Source material
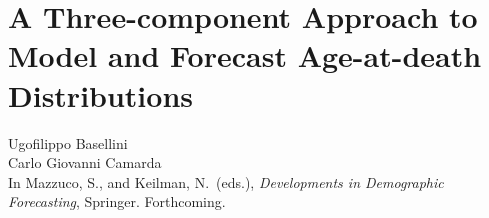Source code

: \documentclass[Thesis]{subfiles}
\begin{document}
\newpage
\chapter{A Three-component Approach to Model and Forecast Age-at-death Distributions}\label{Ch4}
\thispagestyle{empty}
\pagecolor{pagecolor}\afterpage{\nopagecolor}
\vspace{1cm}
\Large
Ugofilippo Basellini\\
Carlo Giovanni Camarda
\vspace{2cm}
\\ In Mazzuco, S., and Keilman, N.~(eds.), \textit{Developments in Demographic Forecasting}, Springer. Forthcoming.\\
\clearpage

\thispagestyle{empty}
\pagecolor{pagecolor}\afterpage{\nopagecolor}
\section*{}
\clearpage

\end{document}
---
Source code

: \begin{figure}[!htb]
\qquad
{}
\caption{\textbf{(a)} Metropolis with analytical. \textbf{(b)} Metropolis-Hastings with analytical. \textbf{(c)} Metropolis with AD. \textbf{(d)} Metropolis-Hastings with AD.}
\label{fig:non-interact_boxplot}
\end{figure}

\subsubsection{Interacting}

Activity
Look through the entries above, and wherever a line holds the word "label", copy it.

Solution
\chapter{A Three-component Approach to Model and Forecast Age-at-death Distributions}\label{Ch4}
\label{fig:non-interact_boxplot}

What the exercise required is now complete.